Exercise goal
Look for the word "black" in the data below, and copy every line that holds it.

------------------------------------------------

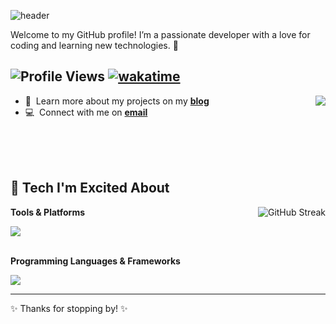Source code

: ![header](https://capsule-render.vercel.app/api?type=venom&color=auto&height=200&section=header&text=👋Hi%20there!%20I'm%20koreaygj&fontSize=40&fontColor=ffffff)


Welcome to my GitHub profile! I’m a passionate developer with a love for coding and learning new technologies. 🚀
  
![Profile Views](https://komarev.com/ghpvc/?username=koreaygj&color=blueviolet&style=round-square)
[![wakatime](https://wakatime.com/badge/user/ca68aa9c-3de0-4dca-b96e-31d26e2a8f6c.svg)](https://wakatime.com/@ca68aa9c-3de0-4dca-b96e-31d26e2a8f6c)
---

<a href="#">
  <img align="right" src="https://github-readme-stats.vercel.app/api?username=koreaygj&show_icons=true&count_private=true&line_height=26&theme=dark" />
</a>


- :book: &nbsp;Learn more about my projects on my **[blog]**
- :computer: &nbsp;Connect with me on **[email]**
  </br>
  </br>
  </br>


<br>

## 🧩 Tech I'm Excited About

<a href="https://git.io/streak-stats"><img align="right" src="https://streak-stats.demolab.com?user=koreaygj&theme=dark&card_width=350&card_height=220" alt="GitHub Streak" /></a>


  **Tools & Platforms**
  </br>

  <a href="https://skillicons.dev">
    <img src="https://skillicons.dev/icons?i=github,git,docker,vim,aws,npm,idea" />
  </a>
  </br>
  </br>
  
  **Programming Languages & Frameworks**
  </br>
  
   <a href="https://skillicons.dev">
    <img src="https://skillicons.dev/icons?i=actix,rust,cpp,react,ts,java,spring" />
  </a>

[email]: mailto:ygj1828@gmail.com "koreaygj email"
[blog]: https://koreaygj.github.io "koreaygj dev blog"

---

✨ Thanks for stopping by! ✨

------------------------------------------------

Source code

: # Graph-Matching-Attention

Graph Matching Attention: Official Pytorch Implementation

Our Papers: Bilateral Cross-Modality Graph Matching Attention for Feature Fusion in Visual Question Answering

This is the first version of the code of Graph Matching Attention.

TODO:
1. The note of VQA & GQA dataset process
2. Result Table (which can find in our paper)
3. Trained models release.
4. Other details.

------------------------------------------------

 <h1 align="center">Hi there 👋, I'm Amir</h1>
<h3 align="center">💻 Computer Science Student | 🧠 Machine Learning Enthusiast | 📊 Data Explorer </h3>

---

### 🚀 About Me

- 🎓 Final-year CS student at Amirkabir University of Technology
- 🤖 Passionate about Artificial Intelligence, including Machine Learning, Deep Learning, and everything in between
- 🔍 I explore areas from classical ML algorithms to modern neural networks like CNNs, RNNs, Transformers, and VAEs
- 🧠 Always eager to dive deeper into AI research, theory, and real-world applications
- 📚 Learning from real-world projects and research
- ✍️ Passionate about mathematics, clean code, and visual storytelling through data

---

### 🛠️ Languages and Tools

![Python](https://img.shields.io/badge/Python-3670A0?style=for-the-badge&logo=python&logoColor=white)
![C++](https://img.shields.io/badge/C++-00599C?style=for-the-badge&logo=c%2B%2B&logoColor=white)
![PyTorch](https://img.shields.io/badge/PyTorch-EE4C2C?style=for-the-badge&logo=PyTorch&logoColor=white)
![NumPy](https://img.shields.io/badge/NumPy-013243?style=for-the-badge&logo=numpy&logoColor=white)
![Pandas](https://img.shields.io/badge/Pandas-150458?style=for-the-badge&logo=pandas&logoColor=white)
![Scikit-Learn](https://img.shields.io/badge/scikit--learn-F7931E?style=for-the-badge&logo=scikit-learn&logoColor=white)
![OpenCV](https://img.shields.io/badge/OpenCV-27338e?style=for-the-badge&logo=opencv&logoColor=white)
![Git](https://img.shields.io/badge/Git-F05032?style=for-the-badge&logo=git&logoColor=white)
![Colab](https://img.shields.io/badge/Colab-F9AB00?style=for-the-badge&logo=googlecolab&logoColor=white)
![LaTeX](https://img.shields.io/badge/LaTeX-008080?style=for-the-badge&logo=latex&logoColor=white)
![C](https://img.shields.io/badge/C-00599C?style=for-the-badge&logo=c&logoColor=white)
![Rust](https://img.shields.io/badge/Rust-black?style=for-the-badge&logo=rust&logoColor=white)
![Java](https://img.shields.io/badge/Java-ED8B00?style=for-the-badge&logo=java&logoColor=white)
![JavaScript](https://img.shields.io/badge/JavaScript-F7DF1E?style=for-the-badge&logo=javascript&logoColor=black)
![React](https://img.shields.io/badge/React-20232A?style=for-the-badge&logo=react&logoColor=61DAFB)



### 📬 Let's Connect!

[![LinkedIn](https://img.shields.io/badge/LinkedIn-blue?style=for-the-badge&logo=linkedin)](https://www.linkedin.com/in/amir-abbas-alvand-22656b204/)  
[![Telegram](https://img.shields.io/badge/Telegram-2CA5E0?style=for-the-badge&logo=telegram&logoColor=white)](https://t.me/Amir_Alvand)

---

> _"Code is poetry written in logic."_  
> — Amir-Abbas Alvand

------------------------------------------------

Exercise solution
![Rust](https://img.shields.io/badge/Rust-black?style=for-the-badge&logo=rust&logoColor=white)
![JavaScript](https://img.shields.io/badge/JavaScript-F7DF1E?style=for-the-badge&logo=javascript&logoColor=black)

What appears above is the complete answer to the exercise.